Parcels particle tracking and inode quota on Gadi

edoddridge · 23 April 2026 04:57

Hi everyone,

We (jk72) have been encountering inode quota issues on Gadi lately.

Our users with the biggest footprints have all been using the parcels particle tracking library, which now outputs .zarr files by default. This means that even relatively modest particle tracking experiments can rack up more than a million files very quickly.

I know it’s possible to combine them into either NetDCF or tarballs after the fact, but is there a better approach?

Efforts to deal with this are also being hampered by the fact that the most recent scan for nci-files-report is nearly three weeks old for /scratch/jk72/. I asked the Helpdesk about this and was told that a rework of the scanning protocol is in progress, but that there is no ETA for an updated scan. The NCI Project(s) Management Tips and Tricks post is really helpful, but without an update to the output for nci-files-report I feel pretty hamstrung.

Thanks,
Ed

dougiesquire · 23 April 2026 05:26

My zarr knowledge is a little out of date, but you can zip zarr collections and still access them directly with Python - see storage - zarr-python

anton · 23 April 2026 05:34

You can run your own scans for usage / inode count using ncdu kindly provided by the release team:

module use /g/data/vk83/modules
module load system-tools/ncdu/1.19-1
ncdu /scratch/tm70/$USER/

Use the help (?) interface to sort by inodes

It takes a while for large folders

Aidan · 23 April 2026 07:14

Definitely only one person do this (so coordinate efforts). Otherwise you thrash the filesystem. @clairecarouge has been in touch NCI about the scanning issue, so definitely good to loop her into discussions about problems you are having.

The ncdu man page is here:

The file count options are explained in the KEYS section.

You can output the scan to a file and then examine later. That may be a good option if you want to share the output with others, or run the job itself under a PBS job (as it can take quite a while).

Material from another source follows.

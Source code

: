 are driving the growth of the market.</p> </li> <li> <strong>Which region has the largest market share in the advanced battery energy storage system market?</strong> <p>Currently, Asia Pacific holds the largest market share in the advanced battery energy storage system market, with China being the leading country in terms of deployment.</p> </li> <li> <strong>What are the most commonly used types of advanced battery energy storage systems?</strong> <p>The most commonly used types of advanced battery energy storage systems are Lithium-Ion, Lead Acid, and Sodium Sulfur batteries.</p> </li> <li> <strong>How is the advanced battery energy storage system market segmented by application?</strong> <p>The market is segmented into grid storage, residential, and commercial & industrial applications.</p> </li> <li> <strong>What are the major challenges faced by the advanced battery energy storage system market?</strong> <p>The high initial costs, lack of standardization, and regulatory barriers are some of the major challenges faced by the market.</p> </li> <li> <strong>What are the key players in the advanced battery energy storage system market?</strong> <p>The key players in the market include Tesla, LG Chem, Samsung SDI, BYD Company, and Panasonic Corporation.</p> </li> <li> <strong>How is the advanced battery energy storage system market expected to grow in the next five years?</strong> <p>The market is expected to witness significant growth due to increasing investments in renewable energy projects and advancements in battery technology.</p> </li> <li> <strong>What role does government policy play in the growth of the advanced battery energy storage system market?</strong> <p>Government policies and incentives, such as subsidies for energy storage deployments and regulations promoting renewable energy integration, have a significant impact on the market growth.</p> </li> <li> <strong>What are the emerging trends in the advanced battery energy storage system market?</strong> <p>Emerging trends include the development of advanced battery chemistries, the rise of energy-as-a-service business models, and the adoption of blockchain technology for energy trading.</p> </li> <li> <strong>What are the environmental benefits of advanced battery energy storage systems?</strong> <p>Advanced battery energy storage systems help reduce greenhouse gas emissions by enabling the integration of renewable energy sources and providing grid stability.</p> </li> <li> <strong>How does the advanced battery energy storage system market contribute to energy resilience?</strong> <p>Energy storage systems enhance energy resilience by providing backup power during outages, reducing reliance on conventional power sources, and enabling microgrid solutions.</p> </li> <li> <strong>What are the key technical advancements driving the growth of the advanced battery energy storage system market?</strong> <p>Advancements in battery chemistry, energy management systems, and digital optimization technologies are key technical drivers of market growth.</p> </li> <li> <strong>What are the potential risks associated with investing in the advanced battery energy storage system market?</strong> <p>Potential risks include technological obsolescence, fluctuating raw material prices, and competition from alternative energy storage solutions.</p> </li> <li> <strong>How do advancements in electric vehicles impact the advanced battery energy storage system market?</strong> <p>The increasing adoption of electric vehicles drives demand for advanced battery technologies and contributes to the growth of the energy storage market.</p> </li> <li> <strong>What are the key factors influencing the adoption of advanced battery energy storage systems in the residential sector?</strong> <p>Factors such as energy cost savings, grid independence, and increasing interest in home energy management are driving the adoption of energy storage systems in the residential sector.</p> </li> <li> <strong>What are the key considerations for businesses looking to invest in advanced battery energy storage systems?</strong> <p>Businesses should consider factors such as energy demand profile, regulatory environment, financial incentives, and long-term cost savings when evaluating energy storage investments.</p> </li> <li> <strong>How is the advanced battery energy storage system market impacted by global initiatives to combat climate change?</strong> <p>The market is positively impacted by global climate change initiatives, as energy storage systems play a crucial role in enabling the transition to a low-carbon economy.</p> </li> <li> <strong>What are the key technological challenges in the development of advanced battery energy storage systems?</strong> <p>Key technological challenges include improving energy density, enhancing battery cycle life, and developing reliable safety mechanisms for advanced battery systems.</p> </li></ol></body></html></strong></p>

adele-morrison · 23 April 2026 09:40

Just to note that we have an open issue on the COSIMA recipes about this also with more discussion from last time this issue arose:

github.com/COSIMA/cosima-recipes

Investigate issues associated with .zarr format of new Parcels releases

opened 01:48AM - 14 Jun 24 UTC

hrsdawson

🕹️ hackathon 4.0

Newer versions of Parcels output trajectory data in .zarr format, rather than .n…etcdf. In some (all?) cases, this may lead to the creation of many, many files clogging NCI projects on Gadi. To do: - Check the output format of new Parcels releases - If no flexibility in output (don't think there is); - Add warning to the [Particle tracking recipe](https://github.com/COSIMA/cosima-recipes/blob/main/DocumentedExamples/Particle_tracking_with_Parcels.ipynb) about the generation of many files - Add example to same recipe of how to consolidate Parcels output into fewer files (e.g. using netcdf) - Add some guidelines on workflow, e.g. 1) running simulations on scratch, 2) consolidating output, 3) moving consolidated file(s) to gdata, 4) deleting raw .zarr output.

clairecarouge · 24 April 2026 00:59

For triage reasons, I’ve added the community-help tag here. We know a lot about managing storage on Gadi but do not officially support requests on this question outside the ACCESS-NRI scheme.

You already have gotten a lot of information here. I don’t have more to add at this point.

edoddridge · 26 April 2026 23:08

Thank you everyone. We’ve sorted this out now - summary below.

@dougiesquire - thanks. That’s helpful for longer term storage, but as far as I know, you need to zip the output after the run has finished, which means temporarily holding a huge number of files.

@anton - this was really helpful, but there were a number of folders that I couldn’t scan that turned out to be central to the issues we were having. More on this below.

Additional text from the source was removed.